**TASK GOAL**
Where a line of the listing below includes the word "CgqCHl", reproduce that line.

**RECORDS FOR THE EXERCISE**

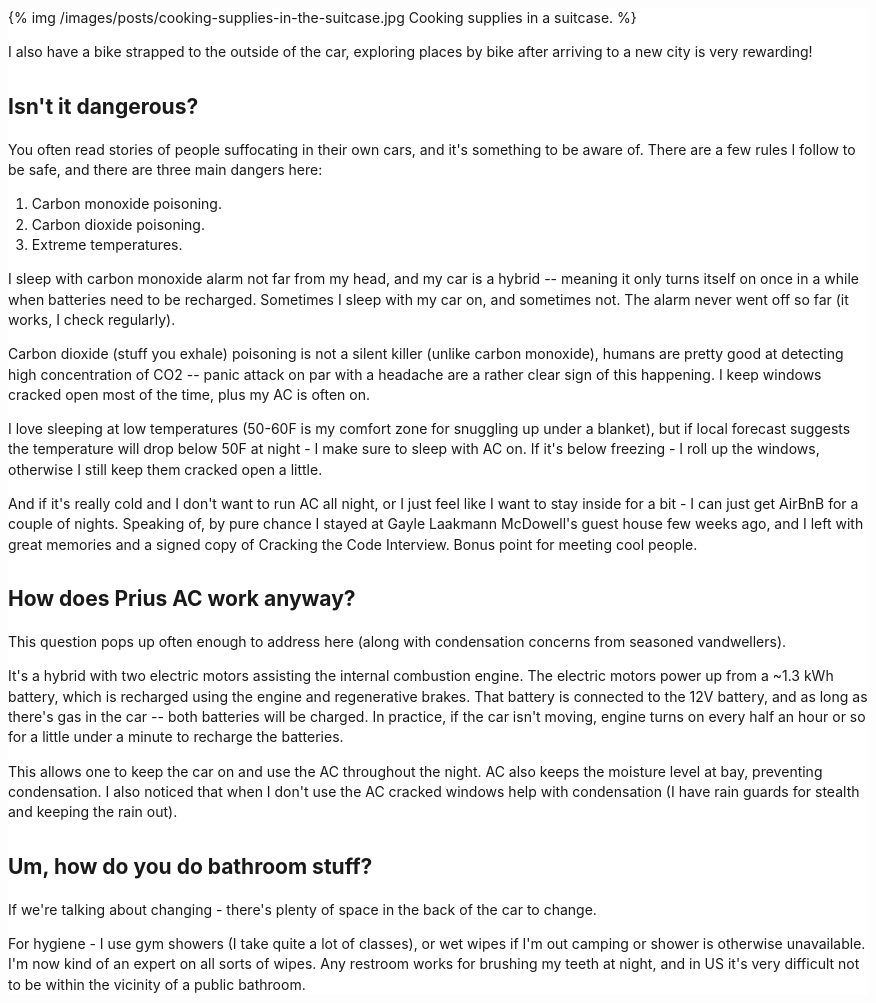 {% img /images/posts/cooking-supplies-in-the-suitcase.jpg Cooking supplies in a suitcase. %}

I also have a bike strapped to the outside of the car, exploring places by bike after arriving to a new city is very rewarding!

## Isn't it dangerous?

You often read stories of people suffocating in their own cars, and it's something to be aware of. There are a few rules I follow to be safe, and there are three main dangers here:

1. Carbon monoxide poisoning.
2. Carbon dioxide poisoning.
3. Extreme temperatures.

I sleep with carbon monoxide alarm not far from my head, and my car is a hybrid -- meaning it only turns itself on once in a while when batteries need to be recharged. Sometimes I sleep with my car on, and sometimes not. The alarm never went off so far (it works, I check regularly).

Carbon dioxide (stuff you exhale) poisoning is not a silent killer (unlike carbon monoxide), humans are pretty good at detecting high concentration of CO2 -- panic attack on par with a headache are a rather clear sign of this happening. I keep windows cracked open most of the time, plus my AC is often on.

I love sleeping at low temperatures (50-60F is my comfort zone for snuggling up under a blanket), but if local forecast suggests the temperature will drop below 50F at night - I make sure to sleep with AC on. If it's below freezing - I roll up the windows, otherwise I still keep them cracked open a little.

And if it's really cold and I don't want to run AC all night, or I just feel like I want to stay inside for a bit - I can just get AirBnB for a couple of nights. Speaking of, by pure chance I stayed at Gayle Laakmann McDowell's guest house few weeks ago, and I left with great memories and a signed copy of Cracking the Code Interview. Bonus point for meeting cool people.

## How does Prius AC work anyway?

This question pops up often enough to address here (along with condensation concerns from seasoned vandwellers).

It's a hybrid with two electric motors assisting the internal combustion engine. The electric motors power up from a ~1.3 kWh battery, which is recharged using the engine and regenerative brakes. That battery is connected to the 12V battery, and as long as there's gas in the car -- both batteries will be charged. In practice, if the car isn't moving, engine turns on every half an hour or so for a little under a minute to recharge the batteries.

This allows one to keep the car on and use the AC throughout the night. AC also keeps the moisture level at bay, preventing condensation. I also noticed that when I don't use the AC cracked windows help with condensation (I have rain guards for stealth and keeping the rain out).

## Um, how do you do bathroom stuff?

If we're talking about changing - there's plenty of space in the back of the car to change.

For hygiene - I use gym showers (I take quite a lot of classes), or wet wipes if I'm out camping or shower is otherwise unavailable. I'm now kind of an expert on all sorts of wipes. Any restroom works for brushing my teeth at night, and in US it's very difficult not to be within the vicinity of a public bathroom.
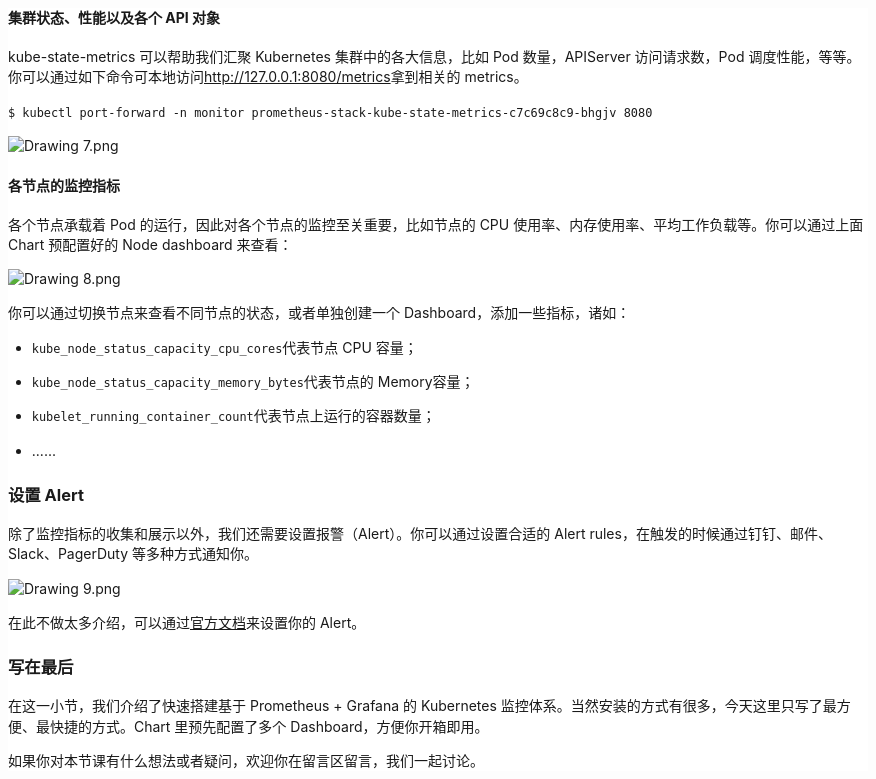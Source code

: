 #### 集群状态、性能以及各个 API 对象

kube-state-metrics 可以帮助我们汇聚 Kubernetes 集群中的各大信息，比如 Pod 数量，APIServer 访问请求数，Pod 调度性能，等等。你可以通过如下命令可本地访问<http://127.0.0.1:8080/metrics>拿到相关的 metrics。

```shell
$ kubectl port-forward -n monitor prometheus-stack-kube-state-metrics-c7c69c8c9-bhgjv 8080
```

<Image alt="Drawing 7.png" src="https://s0.lgstatic.com/i/image/M00/61/14/CgqCHl-Oru-AevJ5AB_ZvYnlO60668.png"/>

#### 各节点的监控指标

各个节点承载着 Pod 的运行，因此对各个节点的监控至关重要，比如节点的 CPU 使用率、内存使用率、平均工作负载等。你可以通过上面 Chart 预配置好的 Node dashboard 来查看：

<Image alt="Drawing 8.png" src="https://s0.lgstatic.com/i/image/M00/61/09/Ciqc1F-OrvaARKZ2ABNH_bHh8sg135.png"/>

你可以通过切换节点来查看不同节点的状态，或者单独创建一个 Dashboard，添加一些指标，诸如：

* `kube_node_status_capacity_cpu_cores`代表节点 CPU 容量；

* `kube_node_status_capacity_memory_bytes`代表节点的 Memory容量；

* `kubelet_running_container_count`代表节点上运行的容器数量；

* ......

### 设置 Alert

除了监控指标的收集和展示以外，我们还需要设置报警（Alert）。你可以通过设置合适的 Alert rules，在触发的时候通过钉钉、邮件、Slack、PagerDuty 等多种方式通知你。

<Image alt="Drawing 9.png" src="https://s0.lgstatic.com/i/image/M00/61/14/CgqCHl-Orv6ACQ9XAAqhwgoMegs538.png"/>

在此不做太多介绍，可以通过[官方文档](https://grafana.com/docs/grafana/latest/alerting/create-alerts/)来设置你的 Alert。

### 写在最后

在这一小节，我们介绍了快速搭建基于 Prometheus + Grafana 的 Kubernetes 监控体系。当然安装的方式有很多，今天这里只写了最方便、最快捷的方式。Chart 里预先配置了多个 Dashboard，方便你开箱即用。

如果你对本节课有什么想法或者疑问，欢迎你在留言区留言，我们一起讨论。
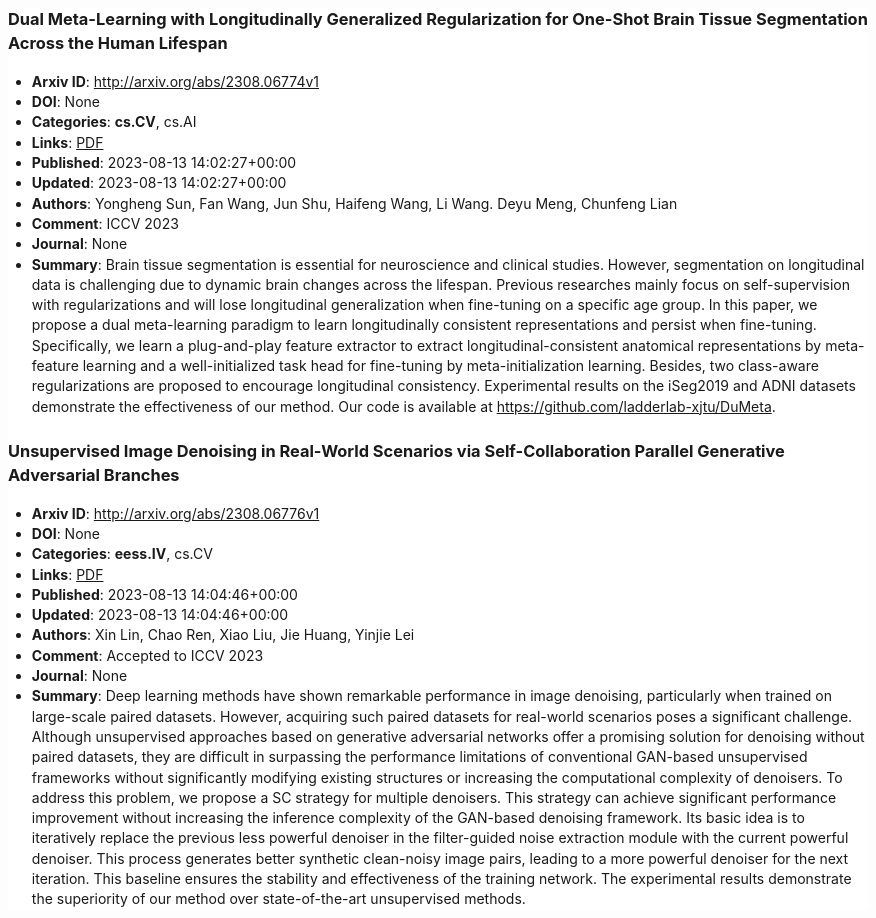 

### Dual Meta-Learning with Longitudinally Generalized Regularization for One-Shot Brain Tissue Segmentation Across the Human Lifespan
- **Arxiv ID**: http://arxiv.org/abs/2308.06774v1
- **DOI**: None
- **Categories**: **cs.CV**, cs.AI
- **Links**: [PDF](http://arxiv.org/pdf/2308.06774v1)
- **Published**: 2023-08-13 14:02:27+00:00
- **Updated**: 2023-08-13 14:02:27+00:00
- **Authors**: Yongheng Sun, Fan Wang, Jun Shu, Haifeng Wang, Li Wang. Deyu Meng, Chunfeng Lian
- **Comment**: ICCV 2023
- **Journal**: None
- **Summary**: Brain tissue segmentation is essential for neuroscience and clinical studies. However, segmentation on longitudinal data is challenging due to dynamic brain changes across the lifespan. Previous researches mainly focus on self-supervision with regularizations and will lose longitudinal generalization when fine-tuning on a specific age group. In this paper, we propose a dual meta-learning paradigm to learn longitudinally consistent representations and persist when fine-tuning. Specifically, we learn a plug-and-play feature extractor to extract longitudinal-consistent anatomical representations by meta-feature learning and a well-initialized task head for fine-tuning by meta-initialization learning. Besides, two class-aware regularizations are proposed to encourage longitudinal consistency. Experimental results on the iSeg2019 and ADNI datasets demonstrate the effectiveness of our method. Our code is available at https://github.com/ladderlab-xjtu/DuMeta.



### Unsupervised Image Denoising in Real-World Scenarios via Self-Collaboration Parallel Generative Adversarial Branches
- **Arxiv ID**: http://arxiv.org/abs/2308.06776v1
- **DOI**: None
- **Categories**: **eess.IV**, cs.CV
- **Links**: [PDF](http://arxiv.org/pdf/2308.06776v1)
- **Published**: 2023-08-13 14:04:46+00:00
- **Updated**: 2023-08-13 14:04:46+00:00
- **Authors**: Xin Lin, Chao Ren, Xiao Liu, Jie Huang, Yinjie Lei
- **Comment**: Accepted to ICCV 2023
- **Journal**: None
- **Summary**: Deep learning methods have shown remarkable performance in image denoising, particularly when trained on large-scale paired datasets. However, acquiring such paired datasets for real-world scenarios poses a significant challenge. Although unsupervised approaches based on generative adversarial networks offer a promising solution for denoising without paired datasets, they are difficult in surpassing the performance limitations of conventional GAN-based unsupervised frameworks without significantly modifying existing structures or increasing the computational complexity of denoisers. To address this problem, we propose a SC strategy for multiple denoisers. This strategy can achieve significant performance improvement without increasing the inference complexity of the GAN-based denoising framework. Its basic idea is to iteratively replace the previous less powerful denoiser in the filter-guided noise extraction module with the current powerful denoiser. This process generates better synthetic clean-noisy image pairs, leading to a more powerful denoiser for the next iteration. This baseline ensures the stability and effectiveness of the training network. The experimental results demonstrate the superiority of our method over state-of-the-art unsupervised methods.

**OUTPUT OF THE TASK**
<Image alt="Drawing 7.png" src="https://s0.lgstatic.com/i/image/M00/61/14/CgqCHl-Oru-AevJ5AB_ZvYnlO60668.png"/>
<Image alt="Drawing 9.png" src="https://s0.lgstatic.com/i/image/M00/61/14/CgqCHl-Orv6ACQ9XAAqhwgoMegs538.png"/>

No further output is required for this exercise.